CP: What side of the pond do you think worries more about “being taken seriously,” or whether people will fully “get” the intent of a song, as opposed to just appreciate the harmonies, etc.? Do you think using “alternative instruments” outside of guitar/bass/drums contributes to the debate anymore of song sincerity?
MT:I think there’s a lot of shitty earnest acoustic dross that spews out of the UK, pleading me with every whiny chord to take the singer seriously. Even the wonderful songwriter George Michael called one of his albums Listen Without Prejudice. Whereas goofballs such as Lightning Bolt and Dan Deacon are so daft they set up their equipment in amongst the audience. For me a song is as much about an arrangement as the lyrics. You can achieve great tensions by juxtaposing pessimistic words with optimistic sounds, and vice-versa. A lot of bands are scared of ditching their guitar/bass/drums and sometimes pay lip service to modern times by simply putting a squiggly synth noise over the top of their lumpen dadrock.
CP: Do you consider yourself part of a scene—whether local or global? If so, who would you consider your contemporaries, and what is a common theme that runs from you and through your peers’ work?
MT: I am not part of any scene apart from short balding guys who take ages to record albums. Seeing as the only other person I can think of who fits this category is Phil Collins, and I don’t sound much like him (although I love “Sussudio”), I think I’m pretty much out there on my own.
CP: Do you find yourself in friendly rivalries with tour mates, seeing who can get the crowd most engaged? Is performance an escape or an exorcism?
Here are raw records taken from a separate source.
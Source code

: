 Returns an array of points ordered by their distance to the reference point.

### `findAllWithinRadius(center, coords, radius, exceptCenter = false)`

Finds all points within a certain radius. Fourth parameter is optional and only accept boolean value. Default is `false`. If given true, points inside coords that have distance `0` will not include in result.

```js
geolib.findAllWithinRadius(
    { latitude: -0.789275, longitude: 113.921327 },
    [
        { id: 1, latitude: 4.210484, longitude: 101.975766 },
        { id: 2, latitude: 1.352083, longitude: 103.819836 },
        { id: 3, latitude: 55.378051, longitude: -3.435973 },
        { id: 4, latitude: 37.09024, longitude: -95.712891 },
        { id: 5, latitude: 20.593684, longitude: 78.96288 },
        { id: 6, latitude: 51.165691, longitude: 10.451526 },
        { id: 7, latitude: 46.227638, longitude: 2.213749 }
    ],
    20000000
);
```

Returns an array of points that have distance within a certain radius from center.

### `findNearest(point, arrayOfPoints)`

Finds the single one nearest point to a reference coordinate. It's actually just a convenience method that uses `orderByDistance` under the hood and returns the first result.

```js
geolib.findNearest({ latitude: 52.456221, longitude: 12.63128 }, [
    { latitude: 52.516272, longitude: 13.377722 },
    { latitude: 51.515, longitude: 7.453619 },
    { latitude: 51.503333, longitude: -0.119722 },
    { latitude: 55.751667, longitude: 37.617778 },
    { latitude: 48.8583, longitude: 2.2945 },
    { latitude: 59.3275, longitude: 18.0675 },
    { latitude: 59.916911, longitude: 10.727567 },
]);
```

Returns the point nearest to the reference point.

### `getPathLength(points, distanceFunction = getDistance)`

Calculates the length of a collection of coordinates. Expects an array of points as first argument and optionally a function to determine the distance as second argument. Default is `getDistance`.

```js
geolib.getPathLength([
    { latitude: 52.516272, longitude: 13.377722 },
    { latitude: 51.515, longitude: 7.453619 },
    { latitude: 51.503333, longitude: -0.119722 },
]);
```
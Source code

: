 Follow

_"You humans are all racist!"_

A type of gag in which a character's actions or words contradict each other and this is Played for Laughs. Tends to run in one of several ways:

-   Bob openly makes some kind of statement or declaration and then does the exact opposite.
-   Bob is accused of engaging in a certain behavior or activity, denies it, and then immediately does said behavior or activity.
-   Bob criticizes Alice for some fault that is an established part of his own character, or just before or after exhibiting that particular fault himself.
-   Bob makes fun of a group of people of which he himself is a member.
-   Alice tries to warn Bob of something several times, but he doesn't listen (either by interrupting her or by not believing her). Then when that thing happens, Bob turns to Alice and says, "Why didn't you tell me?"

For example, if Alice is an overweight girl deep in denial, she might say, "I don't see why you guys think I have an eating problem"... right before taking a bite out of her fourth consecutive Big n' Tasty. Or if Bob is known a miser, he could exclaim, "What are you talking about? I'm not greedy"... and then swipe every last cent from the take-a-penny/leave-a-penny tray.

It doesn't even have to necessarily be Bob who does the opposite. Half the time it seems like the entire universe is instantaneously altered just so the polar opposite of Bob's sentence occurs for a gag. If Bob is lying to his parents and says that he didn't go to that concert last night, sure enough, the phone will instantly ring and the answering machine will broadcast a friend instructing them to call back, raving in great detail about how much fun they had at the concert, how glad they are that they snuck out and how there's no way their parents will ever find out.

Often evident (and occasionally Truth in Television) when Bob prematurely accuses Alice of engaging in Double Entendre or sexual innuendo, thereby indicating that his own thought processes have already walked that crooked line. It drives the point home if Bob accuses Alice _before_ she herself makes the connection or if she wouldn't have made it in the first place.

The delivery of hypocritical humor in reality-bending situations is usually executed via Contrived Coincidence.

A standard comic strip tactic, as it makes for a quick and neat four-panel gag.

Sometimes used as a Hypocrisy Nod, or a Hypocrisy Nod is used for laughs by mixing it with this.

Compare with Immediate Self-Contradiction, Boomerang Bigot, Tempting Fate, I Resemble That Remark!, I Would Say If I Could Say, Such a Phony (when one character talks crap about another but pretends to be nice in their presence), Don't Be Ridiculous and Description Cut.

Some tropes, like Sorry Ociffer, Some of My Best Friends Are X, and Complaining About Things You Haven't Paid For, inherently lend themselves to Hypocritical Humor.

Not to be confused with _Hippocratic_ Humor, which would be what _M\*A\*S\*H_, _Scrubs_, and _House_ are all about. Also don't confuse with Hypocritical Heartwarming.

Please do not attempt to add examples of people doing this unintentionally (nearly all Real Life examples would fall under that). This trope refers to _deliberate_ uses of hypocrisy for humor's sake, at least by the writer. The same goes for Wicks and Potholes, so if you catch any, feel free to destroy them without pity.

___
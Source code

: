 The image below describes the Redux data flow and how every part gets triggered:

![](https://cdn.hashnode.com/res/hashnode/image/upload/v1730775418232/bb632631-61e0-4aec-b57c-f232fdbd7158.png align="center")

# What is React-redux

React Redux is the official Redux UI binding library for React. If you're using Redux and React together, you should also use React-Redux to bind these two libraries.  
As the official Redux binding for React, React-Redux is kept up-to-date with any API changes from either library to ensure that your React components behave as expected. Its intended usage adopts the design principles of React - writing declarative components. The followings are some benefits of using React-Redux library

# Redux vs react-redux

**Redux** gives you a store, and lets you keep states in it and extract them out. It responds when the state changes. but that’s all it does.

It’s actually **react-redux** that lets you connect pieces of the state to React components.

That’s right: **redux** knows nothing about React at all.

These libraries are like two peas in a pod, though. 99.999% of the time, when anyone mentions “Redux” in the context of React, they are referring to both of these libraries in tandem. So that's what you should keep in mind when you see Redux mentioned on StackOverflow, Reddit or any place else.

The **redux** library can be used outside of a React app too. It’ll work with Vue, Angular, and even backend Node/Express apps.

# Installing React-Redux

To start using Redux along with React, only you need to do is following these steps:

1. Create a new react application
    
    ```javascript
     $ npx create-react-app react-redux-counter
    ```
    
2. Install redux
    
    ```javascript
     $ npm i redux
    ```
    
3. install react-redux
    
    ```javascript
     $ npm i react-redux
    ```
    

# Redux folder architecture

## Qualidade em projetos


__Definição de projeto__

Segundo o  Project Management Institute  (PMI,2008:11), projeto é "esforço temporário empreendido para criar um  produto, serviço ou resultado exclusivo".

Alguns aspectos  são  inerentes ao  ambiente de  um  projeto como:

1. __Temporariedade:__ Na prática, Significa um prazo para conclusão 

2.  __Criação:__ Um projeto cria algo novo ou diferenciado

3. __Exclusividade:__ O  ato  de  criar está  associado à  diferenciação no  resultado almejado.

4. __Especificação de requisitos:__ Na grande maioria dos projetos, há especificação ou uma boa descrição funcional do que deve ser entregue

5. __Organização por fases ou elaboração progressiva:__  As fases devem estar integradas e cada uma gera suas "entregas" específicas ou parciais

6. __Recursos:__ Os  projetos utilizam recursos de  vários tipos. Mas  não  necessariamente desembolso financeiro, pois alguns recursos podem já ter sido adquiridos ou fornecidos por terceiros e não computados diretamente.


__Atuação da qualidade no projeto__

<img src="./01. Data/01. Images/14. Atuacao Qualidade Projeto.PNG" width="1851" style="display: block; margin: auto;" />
MT: It isn’t a competition intentionally, but it’s always a challenge to win over the fans of very popular bands. When I toured with Hot Chip last year I was delighted with how my music was received by the youngsters. The popularity of Max Tundra thus far seems mainly to have been via word-of-mouth, so I just need to keep playing these big support slots and sharing fans with these bigger bands. Performance isn’t really an escape as, however frenetically I dance about onstage, I am always dimly aware of the 20 or 30 shows (and attendant long drives) comprising the remainder of the tour.
CP: Has touring on your most recent album revealed any new aspects of it to you? When done touring do you think you’ll love the material more or be fully ready to move on in another direction?
MT: It’s funny how much new stuff I hear in my songs each time I perform them, even though it was me who made them up in the first place. The thing about performing songs from Parallax Error Beheads You is that some of those songs are six or seven years old now. I’m in a very different place these days and am often puzzled as to why I went with a particular trumpet melody buried low in the mix, or a reference to then-new personal networking websites. But people sing about trees and rivers and they are much older than Friendster.